Aún si fuera accidental, la omisión no deja de ser significativa, pues  la Jefa de Gobierno estaría incurriendo en el mismo error del  que señala si pretendiera cambiar una visión de la historia por otra desde su posición de poder, sin la mediación de un proceso público. El monumento es solo la representación final y más pública de la memoria histórica:de nada sirve derribarlo si no se derriba también la visión que lo sostiene. Por loable que esta sea, cualquier restitución de justicia histórica está condenada a fallar si no está sostenida por  la contestación democrática. Por eso la remoción de la estatua de Colón no puede ser el producto de un anuncio del gobierno en turno: tiene que ser el resultado de una decisión colectiva de la sociedad.

El proceder de otras ciudades también apoya la idea de que en los procesos de memoria histórica la democracia debe ir por delante. En muchas ciudades donde las estatuas han sido removidas no se ha establecido una figura que las sustituya. Un caso similar, que como el caso de Colón se desarrolla actualmente, es una estatua de confederado Robert E. Lee en Richmond, Virginia erigida en 1890 fue removida el 8 de septiembre de este año. Un testimonio elocuente del retiro de esta estatua confederada dice: “Hoy la ciudad está repleta de pedestales vacíos a manera del símbolo de la tarea racial pendiente en nuestro país”. Lo mismo pudiera decirse sobre la anti-monumenta feminista que hoy ocupa el pedestal vacío que perteneció a Colón: es un testimonio de la tarea pendiente hacia las mujeres en nuestro país. Resulta curioso, entonces, que el mismo gobierno que esgrime argumentos posmodernos para defender la remoción de una estatua colonialista no se haya pronunciado sobre el destino, la permanencia o reubicación de esta vailente intervención feminista en el espacio público.

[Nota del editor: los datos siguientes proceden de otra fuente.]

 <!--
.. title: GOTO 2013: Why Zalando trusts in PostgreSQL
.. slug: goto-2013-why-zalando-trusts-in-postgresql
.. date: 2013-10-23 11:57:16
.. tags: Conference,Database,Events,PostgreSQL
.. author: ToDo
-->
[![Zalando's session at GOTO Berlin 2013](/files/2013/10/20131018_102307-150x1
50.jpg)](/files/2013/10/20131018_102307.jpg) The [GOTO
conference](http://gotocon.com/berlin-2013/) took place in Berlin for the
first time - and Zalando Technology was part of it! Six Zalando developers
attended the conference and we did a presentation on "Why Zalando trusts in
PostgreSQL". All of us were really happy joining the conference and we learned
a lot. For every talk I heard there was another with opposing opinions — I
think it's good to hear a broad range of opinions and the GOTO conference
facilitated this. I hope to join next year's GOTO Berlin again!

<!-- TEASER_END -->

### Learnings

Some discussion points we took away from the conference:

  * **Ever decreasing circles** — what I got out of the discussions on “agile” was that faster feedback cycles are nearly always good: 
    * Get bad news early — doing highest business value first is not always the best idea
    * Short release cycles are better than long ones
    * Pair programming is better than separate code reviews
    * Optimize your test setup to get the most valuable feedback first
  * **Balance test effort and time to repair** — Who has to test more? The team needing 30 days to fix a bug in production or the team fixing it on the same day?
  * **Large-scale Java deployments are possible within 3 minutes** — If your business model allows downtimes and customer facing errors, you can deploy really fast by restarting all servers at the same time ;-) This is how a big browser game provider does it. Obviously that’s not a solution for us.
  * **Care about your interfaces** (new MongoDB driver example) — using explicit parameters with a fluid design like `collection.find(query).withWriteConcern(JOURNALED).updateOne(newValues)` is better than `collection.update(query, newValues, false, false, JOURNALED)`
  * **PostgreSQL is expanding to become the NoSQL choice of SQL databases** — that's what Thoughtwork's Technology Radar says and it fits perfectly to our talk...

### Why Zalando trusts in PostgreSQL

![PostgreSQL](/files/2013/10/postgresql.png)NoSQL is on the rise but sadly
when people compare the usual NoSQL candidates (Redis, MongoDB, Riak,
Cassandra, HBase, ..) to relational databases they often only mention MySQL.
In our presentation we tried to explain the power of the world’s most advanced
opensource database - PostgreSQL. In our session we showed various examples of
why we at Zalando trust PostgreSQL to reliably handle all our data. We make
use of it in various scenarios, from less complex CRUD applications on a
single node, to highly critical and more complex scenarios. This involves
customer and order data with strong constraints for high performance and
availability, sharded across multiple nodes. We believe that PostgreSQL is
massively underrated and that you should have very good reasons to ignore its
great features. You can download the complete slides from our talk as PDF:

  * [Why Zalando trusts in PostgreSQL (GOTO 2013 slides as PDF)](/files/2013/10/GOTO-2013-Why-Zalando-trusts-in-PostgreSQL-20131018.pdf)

La imagen del pedestal vacío no pudiera ser más elocuente y remite de inmediato a otro clásico de la filosofía de la historia: Claude Lefort. Este pensador establece que la característica fundamental de una democracia es la ausencia de una figura que abarque por completo el espacio del poder, el cual permanece simbólicamente vacío.1 Es decir,  en una sociedad verdaderamente democrática no puede existir una sóla idea que unifica a la totalidad de la sociedad, sino una pluralidad de ideas que ocupan simultáneamente el espacio público. Derrida, por su parte, también considera que la democracia es el centro de la idea plural de la memoria histórica:. “No hay poder político sin control del archivo y de la memoria”, escribe el francés. “La democratización efectiva siempre puede ser medida como el acceso al archivo, a su constitución e interpretación”.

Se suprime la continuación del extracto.